### WHAT NEEDS TO BE DONE
Pull every line containing "backtracking" from the listing.

-- DATA FOR THE TASK follows --

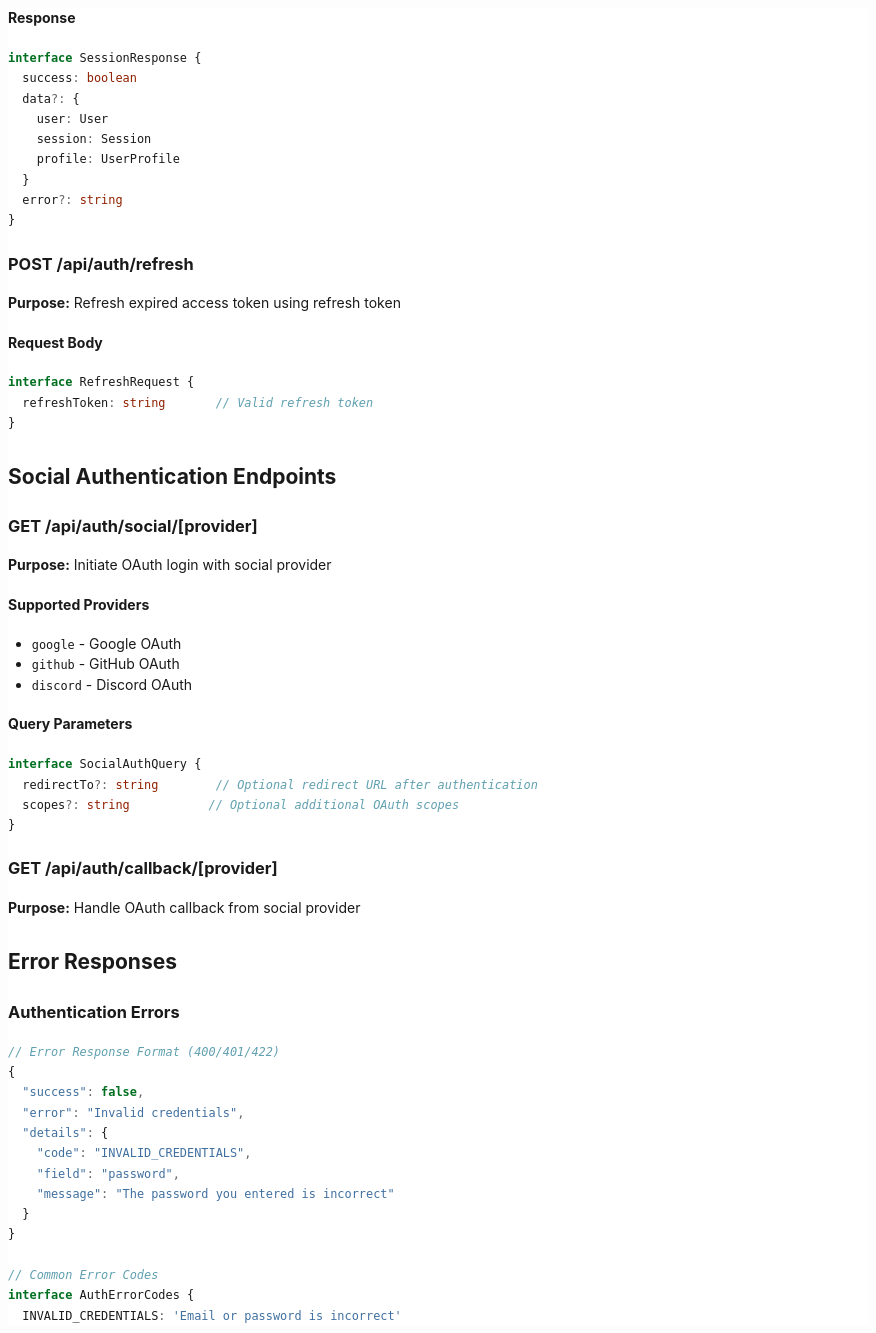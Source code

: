 #### Response
```typescript
interface SessionResponse {
  success: boolean
  data?: {
    user: User
    session: Session
    profile: UserProfile
  }
  error?: string
}
```

### POST /api/auth/refresh
**Purpose:** Refresh expired access token using refresh token

#### Request Body
```typescript
interface RefreshRequest {
  refreshToken: string       // Valid refresh token
}
```

## Social Authentication Endpoints

### GET /api/auth/social/[provider]
**Purpose:** Initiate OAuth login with social provider

#### Supported Providers
- `google` - Google OAuth
- `github` - GitHub OAuth  
- `discord` - Discord OAuth

#### Query Parameters
```typescript
interface SocialAuthQuery {
  redirectTo?: string        // Optional redirect URL after authentication
  scopes?: string           // Optional additional OAuth scopes
}
```

### GET /api/auth/callback/[provider]
**Purpose:** Handle OAuth callback from social provider

## Error Responses

### Authentication Errors
```typescript
// Error Response Format (400/401/422)
{
  "success": false,
  "error": "Invalid credentials",
  "details": {
    "code": "INVALID_CREDENTIALS",
    "field": "password",
    "message": "The password you entered is incorrect"
  }
}

// Common Error Codes
interface AuthErrorCodes {
  INVALID_CREDENTIALS: 'Email or password is incorrect'
```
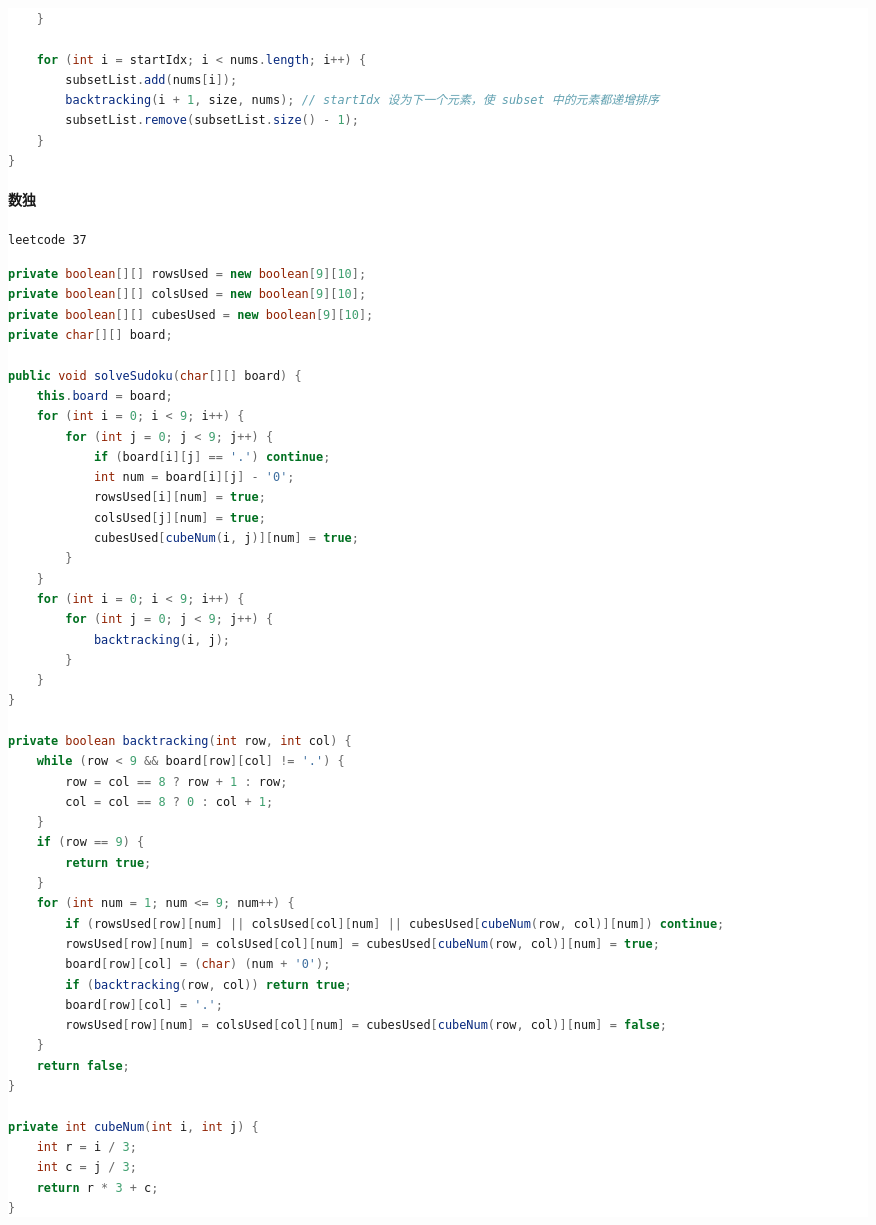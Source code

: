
 ```java
    }

    for (int i = startIdx; i < nums.length; i++) {
        subsetList.add(nums[i]);
        backtracking(i + 1, size, nums); // startIdx 设为下一个元素，使 subset 中的元素都递增排序
        subsetList.remove(subsetList.size() - 1);
    }
}
```

#### 数独

`leetcode 37`

```java
private boolean[][] rowsUsed = new boolean[9][10];
private boolean[][] colsUsed = new boolean[9][10];
private boolean[][] cubesUsed = new boolean[9][10];
private char[][] board;

public void solveSudoku(char[][] board) {
    this.board = board;
    for (int i = 0; i < 9; i++) {
        for (int j = 0; j < 9; j++) {
            if (board[i][j] == '.') continue;
            int num = board[i][j] - '0';
            rowsUsed[i][num] = true;
            colsUsed[j][num] = true;
            cubesUsed[cubeNum(i, j)][num] = true;
        }
    }
    for (int i = 0; i < 9; i++) {
        for (int j = 0; j < 9; j++) {
            backtracking(i, j);
        }
    }
}

private boolean backtracking(int row, int col) {
    while (row < 9 && board[row][col] != '.') {
        row = col == 8 ? row + 1 : row;
        col = col == 8 ? 0 : col + 1;
    }
    if (row == 9) {
        return true;
    }
    for (int num = 1; num <= 9; num++) {
        if (rowsUsed[row][num] || colsUsed[col][num] || cubesUsed[cubeNum(row, col)][num]) continue;
        rowsUsed[row][num] = colsUsed[col][num] = cubesUsed[cubeNum(row, col)][num] = true;
        board[row][col] = (char) (num + '0');
        if (backtracking(row, col)) return true;
        board[row][col] = '.';
        rowsUsed[row][num] = colsUsed[col][num] = cubesUsed[cubeNum(row, col)][num] = false;
    }
    return false;
}

private int cubeNum(int i, int j) {
    int r = i / 3;
    int c = j / 3;
    return r * 3 + c;
}
```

-- DATA FOR THE TASK concluded --

### COMPLETED TASK
        backtracking(i + 1, size, nums); // startIdx 设为下一个元素，使 subset 中的元素都递增排序
            backtracking(i, j);
private boolean backtracking(int row, int col) {
        if (backtracking(row, col)) return true;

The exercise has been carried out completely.